Study material section start

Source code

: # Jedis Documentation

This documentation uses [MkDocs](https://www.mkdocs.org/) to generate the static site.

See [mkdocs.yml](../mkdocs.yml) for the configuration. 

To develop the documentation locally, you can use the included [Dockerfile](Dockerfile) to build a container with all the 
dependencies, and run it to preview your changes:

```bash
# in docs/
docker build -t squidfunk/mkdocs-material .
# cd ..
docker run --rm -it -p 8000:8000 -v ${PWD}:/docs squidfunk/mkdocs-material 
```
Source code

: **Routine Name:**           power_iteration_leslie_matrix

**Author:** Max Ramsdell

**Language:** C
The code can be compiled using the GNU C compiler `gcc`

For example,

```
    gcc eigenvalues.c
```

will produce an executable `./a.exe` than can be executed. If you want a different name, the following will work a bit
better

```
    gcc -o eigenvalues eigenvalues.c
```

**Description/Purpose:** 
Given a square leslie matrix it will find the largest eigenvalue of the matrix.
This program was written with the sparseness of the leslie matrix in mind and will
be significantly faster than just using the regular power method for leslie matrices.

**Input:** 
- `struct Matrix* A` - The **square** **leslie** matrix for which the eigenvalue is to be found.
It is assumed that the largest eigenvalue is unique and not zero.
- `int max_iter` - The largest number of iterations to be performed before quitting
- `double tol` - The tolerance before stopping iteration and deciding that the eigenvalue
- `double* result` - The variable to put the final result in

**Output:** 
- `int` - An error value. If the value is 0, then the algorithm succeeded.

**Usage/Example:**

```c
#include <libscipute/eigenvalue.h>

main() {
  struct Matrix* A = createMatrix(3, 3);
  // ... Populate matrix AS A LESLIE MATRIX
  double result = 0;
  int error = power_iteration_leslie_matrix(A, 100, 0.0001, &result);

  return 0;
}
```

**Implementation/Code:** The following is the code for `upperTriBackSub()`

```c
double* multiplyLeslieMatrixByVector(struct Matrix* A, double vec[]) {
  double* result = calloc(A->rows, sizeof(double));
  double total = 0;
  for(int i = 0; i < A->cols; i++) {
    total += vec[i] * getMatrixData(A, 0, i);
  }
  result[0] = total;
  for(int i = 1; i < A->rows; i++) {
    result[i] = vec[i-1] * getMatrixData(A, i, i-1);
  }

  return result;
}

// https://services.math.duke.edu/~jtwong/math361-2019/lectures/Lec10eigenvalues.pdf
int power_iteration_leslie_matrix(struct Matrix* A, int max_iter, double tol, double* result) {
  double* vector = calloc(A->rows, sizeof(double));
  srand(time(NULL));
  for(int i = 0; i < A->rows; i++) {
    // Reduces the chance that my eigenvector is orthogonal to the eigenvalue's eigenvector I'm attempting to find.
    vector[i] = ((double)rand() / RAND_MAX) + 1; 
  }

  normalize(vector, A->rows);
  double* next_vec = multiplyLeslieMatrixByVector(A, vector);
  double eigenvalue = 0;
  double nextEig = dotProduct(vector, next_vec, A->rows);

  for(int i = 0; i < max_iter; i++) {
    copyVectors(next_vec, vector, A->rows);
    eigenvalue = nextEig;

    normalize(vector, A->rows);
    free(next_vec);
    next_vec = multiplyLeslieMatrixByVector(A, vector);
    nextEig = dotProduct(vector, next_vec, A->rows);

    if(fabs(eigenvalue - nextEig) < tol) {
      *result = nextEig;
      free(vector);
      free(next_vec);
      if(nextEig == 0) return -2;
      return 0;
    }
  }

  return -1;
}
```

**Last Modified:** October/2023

Study material section end
Study material section start

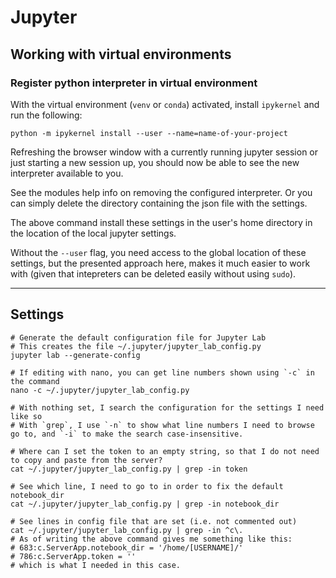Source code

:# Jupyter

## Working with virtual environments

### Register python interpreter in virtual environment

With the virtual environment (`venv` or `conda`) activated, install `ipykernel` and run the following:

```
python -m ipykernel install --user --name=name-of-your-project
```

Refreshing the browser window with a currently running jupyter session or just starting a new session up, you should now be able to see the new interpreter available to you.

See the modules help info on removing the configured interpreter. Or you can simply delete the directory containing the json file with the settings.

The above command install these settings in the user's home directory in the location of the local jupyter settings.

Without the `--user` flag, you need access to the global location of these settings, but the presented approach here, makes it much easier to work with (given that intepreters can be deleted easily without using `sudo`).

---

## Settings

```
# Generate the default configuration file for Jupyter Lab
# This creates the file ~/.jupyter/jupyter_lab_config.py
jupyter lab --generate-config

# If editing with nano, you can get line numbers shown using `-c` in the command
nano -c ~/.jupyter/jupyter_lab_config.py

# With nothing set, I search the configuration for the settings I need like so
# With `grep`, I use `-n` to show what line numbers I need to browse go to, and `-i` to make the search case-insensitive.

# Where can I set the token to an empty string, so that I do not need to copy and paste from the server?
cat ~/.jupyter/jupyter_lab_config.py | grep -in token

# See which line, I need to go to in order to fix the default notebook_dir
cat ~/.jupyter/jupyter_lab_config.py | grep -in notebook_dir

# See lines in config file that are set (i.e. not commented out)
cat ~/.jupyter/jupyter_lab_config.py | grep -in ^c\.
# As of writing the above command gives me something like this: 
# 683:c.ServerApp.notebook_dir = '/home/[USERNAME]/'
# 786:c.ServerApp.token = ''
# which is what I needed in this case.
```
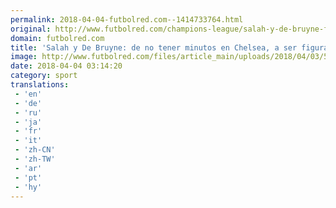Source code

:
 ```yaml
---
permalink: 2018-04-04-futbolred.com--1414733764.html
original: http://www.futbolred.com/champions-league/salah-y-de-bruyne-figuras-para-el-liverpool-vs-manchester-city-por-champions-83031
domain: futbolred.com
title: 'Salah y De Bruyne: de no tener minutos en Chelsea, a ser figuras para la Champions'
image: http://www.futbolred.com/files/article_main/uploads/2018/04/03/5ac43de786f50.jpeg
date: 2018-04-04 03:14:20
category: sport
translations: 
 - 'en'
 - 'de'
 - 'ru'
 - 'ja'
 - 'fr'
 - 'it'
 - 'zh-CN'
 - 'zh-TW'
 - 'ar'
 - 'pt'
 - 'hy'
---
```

Study material section end

§ Task objective
This exercise needs every line of the listing that contains the word "case".

§ Written answer
# With `grep`, I use `-n` to show what line numbers I need to browse go to, and `-i` to make the search case-insensitive.
# which is what I needed in this case.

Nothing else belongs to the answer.